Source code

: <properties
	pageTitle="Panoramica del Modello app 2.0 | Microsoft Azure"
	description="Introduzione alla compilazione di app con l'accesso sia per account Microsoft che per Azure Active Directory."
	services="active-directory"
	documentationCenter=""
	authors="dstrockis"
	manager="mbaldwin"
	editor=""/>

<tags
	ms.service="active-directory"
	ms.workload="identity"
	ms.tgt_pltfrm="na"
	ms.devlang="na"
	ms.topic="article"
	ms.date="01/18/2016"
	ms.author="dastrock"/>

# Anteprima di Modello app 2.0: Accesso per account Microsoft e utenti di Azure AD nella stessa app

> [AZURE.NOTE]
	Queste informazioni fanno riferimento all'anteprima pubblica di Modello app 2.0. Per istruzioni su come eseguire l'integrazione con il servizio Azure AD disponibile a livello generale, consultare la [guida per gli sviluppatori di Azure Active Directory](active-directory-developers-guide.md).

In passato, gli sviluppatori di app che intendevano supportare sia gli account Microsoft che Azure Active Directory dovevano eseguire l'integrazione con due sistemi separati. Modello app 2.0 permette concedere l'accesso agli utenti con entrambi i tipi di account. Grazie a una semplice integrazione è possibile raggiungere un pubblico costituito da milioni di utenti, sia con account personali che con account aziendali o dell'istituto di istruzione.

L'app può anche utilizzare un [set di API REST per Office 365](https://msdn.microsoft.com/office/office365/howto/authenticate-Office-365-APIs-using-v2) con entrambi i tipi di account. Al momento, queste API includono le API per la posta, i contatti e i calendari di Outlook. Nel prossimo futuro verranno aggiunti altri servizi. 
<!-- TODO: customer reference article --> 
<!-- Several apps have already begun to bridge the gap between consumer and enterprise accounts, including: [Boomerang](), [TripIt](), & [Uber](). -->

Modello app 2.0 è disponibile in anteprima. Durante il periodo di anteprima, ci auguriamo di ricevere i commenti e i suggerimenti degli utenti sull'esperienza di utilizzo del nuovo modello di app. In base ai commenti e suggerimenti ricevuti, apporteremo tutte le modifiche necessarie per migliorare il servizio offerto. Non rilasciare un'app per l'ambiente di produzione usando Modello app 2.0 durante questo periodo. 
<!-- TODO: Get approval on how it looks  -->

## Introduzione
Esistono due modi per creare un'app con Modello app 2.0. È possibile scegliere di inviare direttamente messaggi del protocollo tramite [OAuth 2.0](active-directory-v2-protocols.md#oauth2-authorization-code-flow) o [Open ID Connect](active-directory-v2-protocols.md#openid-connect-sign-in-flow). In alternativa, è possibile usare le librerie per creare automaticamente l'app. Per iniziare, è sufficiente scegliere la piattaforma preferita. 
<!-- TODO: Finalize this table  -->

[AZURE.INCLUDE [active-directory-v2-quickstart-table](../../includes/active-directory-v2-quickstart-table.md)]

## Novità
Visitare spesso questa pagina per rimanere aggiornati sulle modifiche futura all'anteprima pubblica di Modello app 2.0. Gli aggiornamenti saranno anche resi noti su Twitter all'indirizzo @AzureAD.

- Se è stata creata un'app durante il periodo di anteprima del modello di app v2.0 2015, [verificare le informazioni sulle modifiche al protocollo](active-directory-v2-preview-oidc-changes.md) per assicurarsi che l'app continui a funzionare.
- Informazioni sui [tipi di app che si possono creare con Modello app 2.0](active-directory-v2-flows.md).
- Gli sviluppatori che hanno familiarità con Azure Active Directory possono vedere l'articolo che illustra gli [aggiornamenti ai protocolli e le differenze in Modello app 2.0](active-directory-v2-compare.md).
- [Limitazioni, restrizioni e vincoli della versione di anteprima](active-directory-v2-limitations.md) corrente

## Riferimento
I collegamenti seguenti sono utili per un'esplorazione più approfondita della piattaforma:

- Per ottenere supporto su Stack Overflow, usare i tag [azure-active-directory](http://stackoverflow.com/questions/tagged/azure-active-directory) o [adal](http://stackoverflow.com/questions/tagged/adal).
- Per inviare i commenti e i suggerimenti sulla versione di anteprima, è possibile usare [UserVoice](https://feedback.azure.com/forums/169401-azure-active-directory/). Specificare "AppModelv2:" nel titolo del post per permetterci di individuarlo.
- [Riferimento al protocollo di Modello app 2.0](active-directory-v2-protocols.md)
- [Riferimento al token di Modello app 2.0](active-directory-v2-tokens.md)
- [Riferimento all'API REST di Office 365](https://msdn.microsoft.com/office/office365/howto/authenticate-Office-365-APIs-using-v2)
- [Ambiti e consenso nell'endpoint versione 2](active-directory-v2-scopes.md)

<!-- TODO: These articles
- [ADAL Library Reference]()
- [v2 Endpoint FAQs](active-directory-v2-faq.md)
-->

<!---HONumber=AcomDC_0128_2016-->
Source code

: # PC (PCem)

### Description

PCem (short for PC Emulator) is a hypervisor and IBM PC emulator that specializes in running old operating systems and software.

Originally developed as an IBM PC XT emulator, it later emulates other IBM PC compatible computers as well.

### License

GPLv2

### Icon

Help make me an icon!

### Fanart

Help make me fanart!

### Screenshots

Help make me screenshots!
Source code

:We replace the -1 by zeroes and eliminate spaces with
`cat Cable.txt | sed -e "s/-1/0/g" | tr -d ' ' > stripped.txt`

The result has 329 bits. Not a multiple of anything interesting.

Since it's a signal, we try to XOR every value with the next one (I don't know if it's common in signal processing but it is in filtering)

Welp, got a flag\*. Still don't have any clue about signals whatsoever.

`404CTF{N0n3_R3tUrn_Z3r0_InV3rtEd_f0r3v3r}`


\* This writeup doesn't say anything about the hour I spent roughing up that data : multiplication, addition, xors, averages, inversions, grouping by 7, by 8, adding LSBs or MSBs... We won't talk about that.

» Work request
Please print the records above exactly, leaving nothing out.

» Reply to the exercise
Source code

: <properties
	pageTitle="Panoramica del Modello app 2.0 | Microsoft Azure"
	description="Introduzione alla compilazione di app con l'accesso sia per account Microsoft che per Azure Active Directory."
	services="active-directory"
	documentationCenter=""
	authors="dstrockis"
	manager="mbaldwin"
	editor=""/>

<tags
	ms.service="active-directory"
	ms.workload="identity"
	ms.tgt_pltfrm="na"
	ms.devlang="na"
	ms.topic="article"
	ms.date="01/18/2016"
	ms.author="dastrock"/>

# Anteprima di Modello app 2.0: Accesso per account Microsoft e utenti di Azure AD nella stessa app

> [AZURE.NOTE]
	Queste informazioni fanno riferimento all'anteprima pubblica di Modello app 2.0. Per istruzioni su come eseguire l'integrazione con il servizio Azure AD disponibile a livello generale, consultare la [guida per gli sviluppatori di Azure Active Directory](active-directory-developers-guide.md).

In passato, gli sviluppatori di app che intendevano supportare sia gli account Microsoft che Azure Active Directory dovevano eseguire l'integrazione con due sistemi separati. Modello app 2.0 permette concedere l'accesso agli utenti con entrambi i tipi di account. Grazie a una semplice integrazione è possibile raggiungere un pubblico costituito da milioni di utenti, sia con account personali che con account aziendali o dell'istituto di istruzione.

L'app può anche utilizzare un [set di API REST per Office 365](https://msdn.microsoft.com/office/office365/howto/authenticate-Office-365-APIs-using-v2) con entrambi i tipi di account. Al momento, queste API includono le API per la posta, i contatti e i calendari di Outlook. Nel prossimo futuro verranno aggiunti altri servizi. 
<!-- TODO: customer reference article --> 
<!-- Several apps have already begun to bridge the gap between consumer and enterprise accounts, including: [Boomerang](), [TripIt](), & [Uber](). -->

Modello app 2.0 è disponibile in anteprima. Durante il periodo di anteprima, ci auguriamo di ricevere i commenti e i suggerimenti degli utenti sull'esperienza di utilizzo del nuovo modello di app. In base ai commenti e suggerimenti ricevuti, apporteremo tutte le modifiche necessarie per migliorare il servizio offerto. Non rilasciare un'app per l'ambiente di produzione usando Modello app 2.0 durante questo periodo. 
<!-- TODO: Get approval on how it looks  -->

## Introduzione
Esistono due modi per creare un'app con Modello app 2.0. È possibile scegliere di inviare direttamente messaggi del protocollo tramite [OAuth 2.0](active-directory-v2-protocols.md#oauth2-authorization-code-flow) o [Open ID Connect](active-directory-v2-protocols.md#openid-connect-sign-in-flow). In alternativa, è possibile usare le librerie per creare automaticamente l'app. Per iniziare, è sufficiente scegliere la piattaforma preferita. 
<!-- TODO: Finalize this table  -->

[AZURE.INCLUDE [active-directory-v2-quickstart-table](../../includes/active-directory-v2-quickstart-table.md)]

## Novità
Visitare spesso questa pagina per rimanere aggiornati sulle modifiche futura all'anteprima pubblica di Modello app 2.0. Gli aggiornamenti saranno anche resi noti su Twitter all'indirizzo @AzureAD.

- Se è stata creata un'app durante il periodo di anteprima del modello di app v2.0 2015, [verificare le informazioni sulle modifiche al protocollo](active-directory-v2-preview-oidc-changes.md) per assicurarsi che l'app continui a funzionare.
- Informazioni sui [tipi di app che si possono creare con Modello app 2.0](active-directory-v2-flows.md).
- Gli sviluppatori che hanno familiarità con Azure Active Directory possono vedere l'articolo che illustra gli [aggiornamenti ai protocolli e le differenze in Modello app 2.0](active-directory-v2-compare.md).
- [Limitazioni, restrizioni e vincoli della versione di anteprima](active-directory-v2-limitations.md) corrente

## Riferimento
I collegamenti seguenti sono utili per un'esplorazione più approfondita della piattaforma:

- Per ottenere supporto su Stack Overflow, usare i tag [azure-active-directory](http://stackoverflow.com/questions/tagged/azure-active-directory) o [adal](http://stackoverflow.com/questions/tagged/adal).
- Per inviare i commenti e i suggerimenti sulla versione di anteprima, è possibile usare [UserVoice](https://feedback.azure.com/forums/169401-azure-active-directory/). Specificare "AppModelv2:" nel titolo del post per permetterci di individuarlo.
- [Riferimento al protocollo di Modello app 2.0](active-directory-v2-protocols.md)
- [Riferimento al token di Modello app 2.0](active-directory-v2-tokens.md)
- [Riferimento all'API REST di Office 365](https://msdn.microsoft.com/office/office365/howto/authenticate-Office-365-APIs-using-v2)
- [Ambiti e consenso nell'endpoint versione 2](active-directory-v2-scopes.md)

<!-- TODO: These articles
- [ADAL Library Reference]()
- [v2 Endpoint FAQs](active-directory-v2-faq.md)
-->

<!---HONumber=AcomDC_0128_2016-->
Source code

: # PC (PCem)

### Description

PCem (short for PC Emulator) is a hypervisor and IBM PC emulator that specializes in running old operating systems and software.

Originally developed as an IBM PC XT emulator, it later emulates other IBM PC compatible computers as well.

### License

GPLv2

### Icon

Help make me an icon!

### Fanart

Help make me fanart!

### Screenshots

Help make me screenshots!
Source code

:We replace the -1 by zeroes and eliminate spaces with
`cat Cable.txt | sed -e "s/-1/0/g" | tr -d ' ' > stripped.txt`

The result has 329 bits. Not a multiple of anything interesting.

Since it's a signal, we try to XOR every value with the next one (I don't know if it's common in signal processing but it is in filtering)

Welp, got a flag\*. Still don't have any clue about signals whatsoever.

`404CTF{N0n3_R3tUrn_Z3r0_InV3rtEd_f0r3v3r}`


\* This writeup doesn't say anything about the hour I spent roughing up that data : multiplication, addition, xors, averages, inversions, grouping by 7, by 8, adding LSBs or MSBs... We won't talk about that.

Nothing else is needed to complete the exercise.